═════ DATA SUPPLIED
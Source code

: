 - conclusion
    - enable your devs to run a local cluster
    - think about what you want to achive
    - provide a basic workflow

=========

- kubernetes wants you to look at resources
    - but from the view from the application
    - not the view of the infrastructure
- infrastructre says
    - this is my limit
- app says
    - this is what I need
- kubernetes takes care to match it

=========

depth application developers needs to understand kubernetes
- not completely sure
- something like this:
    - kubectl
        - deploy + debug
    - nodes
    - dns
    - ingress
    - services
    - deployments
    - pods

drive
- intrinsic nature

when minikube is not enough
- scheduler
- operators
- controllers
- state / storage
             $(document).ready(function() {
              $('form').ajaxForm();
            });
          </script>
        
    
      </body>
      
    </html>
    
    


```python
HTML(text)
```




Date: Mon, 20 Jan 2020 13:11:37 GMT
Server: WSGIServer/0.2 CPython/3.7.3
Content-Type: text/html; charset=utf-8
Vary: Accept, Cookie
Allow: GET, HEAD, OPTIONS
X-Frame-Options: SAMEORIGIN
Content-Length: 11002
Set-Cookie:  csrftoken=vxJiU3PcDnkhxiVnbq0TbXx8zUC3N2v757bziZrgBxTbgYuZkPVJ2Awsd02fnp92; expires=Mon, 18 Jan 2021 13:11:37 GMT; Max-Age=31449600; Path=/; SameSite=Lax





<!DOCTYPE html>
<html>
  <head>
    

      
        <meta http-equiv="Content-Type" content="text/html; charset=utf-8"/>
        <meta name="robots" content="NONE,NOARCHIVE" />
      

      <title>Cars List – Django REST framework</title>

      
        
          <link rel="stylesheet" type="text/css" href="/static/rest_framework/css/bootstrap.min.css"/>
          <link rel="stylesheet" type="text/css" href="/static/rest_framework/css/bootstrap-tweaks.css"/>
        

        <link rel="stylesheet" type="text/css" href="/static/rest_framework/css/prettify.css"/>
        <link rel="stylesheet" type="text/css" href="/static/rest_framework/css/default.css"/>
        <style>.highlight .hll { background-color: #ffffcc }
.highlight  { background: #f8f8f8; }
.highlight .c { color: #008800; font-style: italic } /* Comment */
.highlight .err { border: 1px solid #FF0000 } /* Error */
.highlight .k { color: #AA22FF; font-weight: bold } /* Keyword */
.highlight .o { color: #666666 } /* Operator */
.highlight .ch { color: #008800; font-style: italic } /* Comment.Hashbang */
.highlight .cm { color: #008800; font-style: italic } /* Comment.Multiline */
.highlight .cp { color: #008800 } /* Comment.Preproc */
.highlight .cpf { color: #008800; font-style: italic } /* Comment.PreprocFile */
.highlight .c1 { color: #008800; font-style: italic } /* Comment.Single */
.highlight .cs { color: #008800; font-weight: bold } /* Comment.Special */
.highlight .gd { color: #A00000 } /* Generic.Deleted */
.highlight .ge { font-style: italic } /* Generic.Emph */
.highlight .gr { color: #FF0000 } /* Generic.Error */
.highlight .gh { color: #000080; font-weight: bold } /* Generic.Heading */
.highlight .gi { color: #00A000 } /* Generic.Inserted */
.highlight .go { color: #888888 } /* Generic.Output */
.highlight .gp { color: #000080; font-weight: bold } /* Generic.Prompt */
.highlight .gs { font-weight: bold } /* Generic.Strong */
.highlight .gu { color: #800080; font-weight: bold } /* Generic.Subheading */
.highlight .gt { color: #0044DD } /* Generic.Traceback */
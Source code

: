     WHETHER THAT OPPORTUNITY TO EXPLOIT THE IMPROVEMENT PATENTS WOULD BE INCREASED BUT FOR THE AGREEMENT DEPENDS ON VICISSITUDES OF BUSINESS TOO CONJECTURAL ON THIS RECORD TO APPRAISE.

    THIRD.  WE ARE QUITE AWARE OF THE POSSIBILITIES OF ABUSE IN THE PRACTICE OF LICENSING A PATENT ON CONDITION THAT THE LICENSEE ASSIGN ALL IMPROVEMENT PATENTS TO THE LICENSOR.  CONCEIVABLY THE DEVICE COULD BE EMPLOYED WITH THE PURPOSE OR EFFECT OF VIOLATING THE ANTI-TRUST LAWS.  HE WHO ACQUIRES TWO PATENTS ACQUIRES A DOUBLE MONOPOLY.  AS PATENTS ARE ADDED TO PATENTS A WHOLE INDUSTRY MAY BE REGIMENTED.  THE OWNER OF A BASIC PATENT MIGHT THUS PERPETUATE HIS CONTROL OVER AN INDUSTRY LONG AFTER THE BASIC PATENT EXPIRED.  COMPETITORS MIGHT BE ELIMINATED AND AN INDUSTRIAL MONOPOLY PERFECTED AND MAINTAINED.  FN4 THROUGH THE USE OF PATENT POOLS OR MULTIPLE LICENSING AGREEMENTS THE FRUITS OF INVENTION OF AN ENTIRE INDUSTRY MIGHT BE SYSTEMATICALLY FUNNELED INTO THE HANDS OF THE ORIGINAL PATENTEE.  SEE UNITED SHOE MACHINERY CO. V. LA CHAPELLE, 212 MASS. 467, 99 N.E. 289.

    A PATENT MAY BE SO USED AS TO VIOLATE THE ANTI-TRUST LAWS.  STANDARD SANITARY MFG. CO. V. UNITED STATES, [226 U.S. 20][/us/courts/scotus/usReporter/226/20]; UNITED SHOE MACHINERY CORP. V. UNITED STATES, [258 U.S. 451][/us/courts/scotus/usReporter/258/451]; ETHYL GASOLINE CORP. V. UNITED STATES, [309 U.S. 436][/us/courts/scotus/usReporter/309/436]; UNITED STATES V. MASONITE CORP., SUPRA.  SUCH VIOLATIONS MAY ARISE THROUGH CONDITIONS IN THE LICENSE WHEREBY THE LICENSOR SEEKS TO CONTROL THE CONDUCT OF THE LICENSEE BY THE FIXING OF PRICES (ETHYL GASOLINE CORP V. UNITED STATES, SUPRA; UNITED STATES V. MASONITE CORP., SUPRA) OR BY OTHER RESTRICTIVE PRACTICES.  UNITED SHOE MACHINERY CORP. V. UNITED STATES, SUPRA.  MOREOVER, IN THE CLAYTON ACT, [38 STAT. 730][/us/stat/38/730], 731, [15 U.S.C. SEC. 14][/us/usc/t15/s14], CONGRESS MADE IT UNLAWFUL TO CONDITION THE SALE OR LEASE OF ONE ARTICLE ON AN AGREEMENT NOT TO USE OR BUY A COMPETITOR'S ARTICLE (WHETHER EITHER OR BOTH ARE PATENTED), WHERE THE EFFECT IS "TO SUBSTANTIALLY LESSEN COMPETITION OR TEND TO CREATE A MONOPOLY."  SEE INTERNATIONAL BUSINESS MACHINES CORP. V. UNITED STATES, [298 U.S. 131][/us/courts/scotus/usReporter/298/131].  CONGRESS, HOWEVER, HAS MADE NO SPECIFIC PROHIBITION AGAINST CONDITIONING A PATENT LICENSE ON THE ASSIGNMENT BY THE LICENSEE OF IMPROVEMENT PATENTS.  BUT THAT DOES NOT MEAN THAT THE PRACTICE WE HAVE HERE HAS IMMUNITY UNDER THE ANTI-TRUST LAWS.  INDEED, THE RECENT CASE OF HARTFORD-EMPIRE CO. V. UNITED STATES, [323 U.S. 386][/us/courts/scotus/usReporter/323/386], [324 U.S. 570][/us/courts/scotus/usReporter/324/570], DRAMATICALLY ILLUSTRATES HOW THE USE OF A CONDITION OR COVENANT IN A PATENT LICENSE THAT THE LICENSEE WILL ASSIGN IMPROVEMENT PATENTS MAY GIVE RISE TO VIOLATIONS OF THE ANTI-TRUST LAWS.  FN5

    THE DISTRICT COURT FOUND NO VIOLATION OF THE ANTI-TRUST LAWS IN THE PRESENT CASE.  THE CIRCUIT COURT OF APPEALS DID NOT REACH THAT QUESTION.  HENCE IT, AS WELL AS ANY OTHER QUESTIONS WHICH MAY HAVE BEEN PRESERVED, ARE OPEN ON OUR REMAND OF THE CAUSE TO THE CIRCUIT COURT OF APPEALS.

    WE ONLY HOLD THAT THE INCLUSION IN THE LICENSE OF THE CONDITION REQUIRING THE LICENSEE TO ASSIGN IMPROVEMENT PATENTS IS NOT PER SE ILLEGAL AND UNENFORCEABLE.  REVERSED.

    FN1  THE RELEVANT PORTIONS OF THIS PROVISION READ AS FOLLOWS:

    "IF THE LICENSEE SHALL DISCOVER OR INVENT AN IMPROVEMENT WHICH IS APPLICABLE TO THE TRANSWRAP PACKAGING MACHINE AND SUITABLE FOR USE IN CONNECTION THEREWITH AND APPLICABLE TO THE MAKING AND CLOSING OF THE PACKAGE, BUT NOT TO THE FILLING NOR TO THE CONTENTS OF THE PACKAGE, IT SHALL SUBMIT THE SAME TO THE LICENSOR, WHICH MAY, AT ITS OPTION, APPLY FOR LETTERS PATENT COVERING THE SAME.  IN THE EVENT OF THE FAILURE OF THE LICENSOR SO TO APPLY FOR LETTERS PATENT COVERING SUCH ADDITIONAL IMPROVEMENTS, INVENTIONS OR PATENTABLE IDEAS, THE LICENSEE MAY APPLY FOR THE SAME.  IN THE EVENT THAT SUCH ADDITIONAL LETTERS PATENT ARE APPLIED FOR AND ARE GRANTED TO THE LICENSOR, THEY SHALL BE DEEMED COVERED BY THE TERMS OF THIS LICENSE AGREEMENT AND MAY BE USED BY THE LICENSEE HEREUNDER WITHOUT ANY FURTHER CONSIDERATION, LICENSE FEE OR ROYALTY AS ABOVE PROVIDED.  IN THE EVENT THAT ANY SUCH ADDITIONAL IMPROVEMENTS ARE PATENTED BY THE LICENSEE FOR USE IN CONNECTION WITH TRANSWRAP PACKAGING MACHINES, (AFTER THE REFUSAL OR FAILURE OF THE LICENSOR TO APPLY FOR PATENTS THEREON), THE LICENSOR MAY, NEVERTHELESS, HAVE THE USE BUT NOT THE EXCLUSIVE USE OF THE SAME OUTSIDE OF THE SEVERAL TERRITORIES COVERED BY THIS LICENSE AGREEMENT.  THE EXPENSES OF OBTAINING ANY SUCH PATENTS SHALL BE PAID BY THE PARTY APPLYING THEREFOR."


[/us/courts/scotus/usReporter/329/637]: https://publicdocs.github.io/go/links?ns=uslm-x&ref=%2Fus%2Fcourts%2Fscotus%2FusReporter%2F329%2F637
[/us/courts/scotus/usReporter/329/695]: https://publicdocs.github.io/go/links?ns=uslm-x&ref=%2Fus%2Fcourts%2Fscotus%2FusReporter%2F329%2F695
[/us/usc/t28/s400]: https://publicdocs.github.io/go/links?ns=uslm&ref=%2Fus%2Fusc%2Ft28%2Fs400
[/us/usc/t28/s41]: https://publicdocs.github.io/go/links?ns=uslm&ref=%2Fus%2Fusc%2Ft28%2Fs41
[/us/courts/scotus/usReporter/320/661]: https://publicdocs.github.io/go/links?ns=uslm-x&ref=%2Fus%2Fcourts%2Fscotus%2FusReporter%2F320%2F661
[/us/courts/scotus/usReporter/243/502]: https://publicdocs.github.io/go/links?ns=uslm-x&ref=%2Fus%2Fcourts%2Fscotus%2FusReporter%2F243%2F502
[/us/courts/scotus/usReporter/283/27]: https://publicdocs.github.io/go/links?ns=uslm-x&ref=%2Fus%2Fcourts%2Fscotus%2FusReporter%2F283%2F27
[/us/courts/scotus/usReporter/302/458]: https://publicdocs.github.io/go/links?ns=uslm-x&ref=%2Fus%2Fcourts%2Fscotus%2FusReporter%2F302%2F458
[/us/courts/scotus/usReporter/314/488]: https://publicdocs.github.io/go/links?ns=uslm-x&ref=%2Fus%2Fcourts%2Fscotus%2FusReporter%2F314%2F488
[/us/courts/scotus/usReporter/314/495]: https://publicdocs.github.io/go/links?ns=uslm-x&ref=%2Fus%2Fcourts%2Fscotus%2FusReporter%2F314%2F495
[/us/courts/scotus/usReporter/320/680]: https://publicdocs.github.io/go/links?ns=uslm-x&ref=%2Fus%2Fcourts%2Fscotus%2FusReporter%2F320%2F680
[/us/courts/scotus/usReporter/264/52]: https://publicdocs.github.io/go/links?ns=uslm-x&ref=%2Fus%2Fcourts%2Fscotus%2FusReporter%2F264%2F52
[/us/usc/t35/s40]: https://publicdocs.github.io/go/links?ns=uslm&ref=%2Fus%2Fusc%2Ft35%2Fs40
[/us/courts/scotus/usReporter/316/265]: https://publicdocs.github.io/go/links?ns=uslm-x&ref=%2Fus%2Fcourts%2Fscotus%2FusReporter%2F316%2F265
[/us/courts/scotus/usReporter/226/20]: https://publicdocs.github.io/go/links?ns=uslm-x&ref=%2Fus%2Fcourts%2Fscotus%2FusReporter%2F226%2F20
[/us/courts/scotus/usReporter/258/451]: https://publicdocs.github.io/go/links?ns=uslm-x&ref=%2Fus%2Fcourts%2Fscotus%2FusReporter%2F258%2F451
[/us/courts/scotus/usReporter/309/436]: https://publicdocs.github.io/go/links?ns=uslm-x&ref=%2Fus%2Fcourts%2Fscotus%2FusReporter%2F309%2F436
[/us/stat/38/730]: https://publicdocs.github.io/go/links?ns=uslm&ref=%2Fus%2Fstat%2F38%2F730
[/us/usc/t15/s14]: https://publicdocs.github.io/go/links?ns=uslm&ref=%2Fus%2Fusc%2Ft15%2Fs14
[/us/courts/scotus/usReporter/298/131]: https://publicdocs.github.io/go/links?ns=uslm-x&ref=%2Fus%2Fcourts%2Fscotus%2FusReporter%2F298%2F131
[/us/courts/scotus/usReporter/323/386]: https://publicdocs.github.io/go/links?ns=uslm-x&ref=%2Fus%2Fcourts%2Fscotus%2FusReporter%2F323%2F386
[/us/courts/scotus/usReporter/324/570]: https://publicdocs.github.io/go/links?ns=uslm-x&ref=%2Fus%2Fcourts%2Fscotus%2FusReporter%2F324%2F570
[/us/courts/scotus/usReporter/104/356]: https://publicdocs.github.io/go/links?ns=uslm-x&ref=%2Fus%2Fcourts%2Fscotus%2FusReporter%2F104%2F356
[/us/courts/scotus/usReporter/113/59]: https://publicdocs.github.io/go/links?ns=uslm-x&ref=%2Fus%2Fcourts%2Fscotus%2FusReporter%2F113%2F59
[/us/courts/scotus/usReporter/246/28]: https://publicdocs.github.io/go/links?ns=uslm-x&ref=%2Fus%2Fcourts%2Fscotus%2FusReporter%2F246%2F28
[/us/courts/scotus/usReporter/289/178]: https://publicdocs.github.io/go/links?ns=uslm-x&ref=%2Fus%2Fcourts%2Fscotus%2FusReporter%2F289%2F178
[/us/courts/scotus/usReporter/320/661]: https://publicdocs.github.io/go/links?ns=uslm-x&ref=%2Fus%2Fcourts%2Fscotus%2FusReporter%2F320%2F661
══════════
■ **REQUIRED ACTION**
Make a list of all lines in the data that contain "what".

■ **ANSWER SPACE**
    - think about what you want to achive
    - this is what I need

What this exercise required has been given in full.